Efficient Generation of Neutrons Based on Ultrashort Laser-driven Direct Acceleration in Microwire-Array Targets

TL;DR

This paper demonstrates an efficient, laser-driven neutron generation method using ultrashort laser pulses and microwire-array targets, achieving high neutron yields suitable for high-repetition applications.

Contribution

The study introduces a novel approach combining microwire-array targets and ultrashort laser pulses to significantly enhance neutron production efficiency.

Findings

Maximum proton energy increased at optimal array period.

High neutron yield of approximately 8.33 million per steradian per joule achieved.

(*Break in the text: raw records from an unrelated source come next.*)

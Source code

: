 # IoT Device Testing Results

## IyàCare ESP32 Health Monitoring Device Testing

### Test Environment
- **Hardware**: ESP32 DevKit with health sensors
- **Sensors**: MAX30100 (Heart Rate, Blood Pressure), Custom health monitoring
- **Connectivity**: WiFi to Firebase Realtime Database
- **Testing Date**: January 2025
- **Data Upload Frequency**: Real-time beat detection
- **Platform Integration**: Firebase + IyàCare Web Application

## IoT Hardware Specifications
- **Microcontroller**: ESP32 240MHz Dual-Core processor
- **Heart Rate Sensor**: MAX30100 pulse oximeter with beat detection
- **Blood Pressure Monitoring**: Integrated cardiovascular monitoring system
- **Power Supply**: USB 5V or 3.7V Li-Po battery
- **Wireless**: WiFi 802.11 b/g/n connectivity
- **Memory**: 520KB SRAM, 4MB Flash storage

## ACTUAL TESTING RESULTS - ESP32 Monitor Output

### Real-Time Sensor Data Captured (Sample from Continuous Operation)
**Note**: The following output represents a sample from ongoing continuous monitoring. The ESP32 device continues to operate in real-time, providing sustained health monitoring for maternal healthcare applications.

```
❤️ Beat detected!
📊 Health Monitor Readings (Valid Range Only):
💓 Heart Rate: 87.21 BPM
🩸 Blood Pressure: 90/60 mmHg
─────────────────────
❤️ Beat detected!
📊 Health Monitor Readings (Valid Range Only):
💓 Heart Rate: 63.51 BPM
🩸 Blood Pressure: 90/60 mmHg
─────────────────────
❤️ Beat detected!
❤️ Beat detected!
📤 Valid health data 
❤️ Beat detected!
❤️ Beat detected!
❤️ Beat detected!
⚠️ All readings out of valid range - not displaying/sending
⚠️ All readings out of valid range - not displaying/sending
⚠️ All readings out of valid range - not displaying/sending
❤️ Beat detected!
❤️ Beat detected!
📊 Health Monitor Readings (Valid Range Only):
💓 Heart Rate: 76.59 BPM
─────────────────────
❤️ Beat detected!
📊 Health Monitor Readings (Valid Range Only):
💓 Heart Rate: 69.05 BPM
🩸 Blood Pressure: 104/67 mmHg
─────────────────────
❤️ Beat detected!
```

Simulations suggest even higher yields with a beryllium converter.

Abstract

We report on an experimental demonstration of efficient neutron generation based on direct laser acceleration in microwire-array targets irradiated by ultrashort (tens of femtoseconds) laser pulses. The optimal array period was identified, at which the maximum proton energy and the number of protons with energies exceeding $1~\mathrm{MeV}$ were significantly increased. Using a $1~\mathrm{PW}$, $\sim25~\mathrm{fs}$ laser at a moderate intensity of $\sim10^{20}~\mathrm{W/cm^2}$, a high neutron yield of up to $(8.33\pm0.84)\times10^{6}~\mathrm{n/sr/J}$ was detected from the LiD converter via $^7\mathrm{Li}(p,n)$ and $\mathrm{D}(p,n+p)$ nuclear reactions. Self-consistent integrated simulations reproduced the experimental results and predicted that with a Be converter, a forward pulsed neutron source with an unprecedented yield per joule of $3.67\times10^{7}~\mathrm{n/sr/J}$ can be obtained under identical laser conditions. This type of neutron source is favorable for applications that require a high repetition rate utilizing compact and economical laser systems.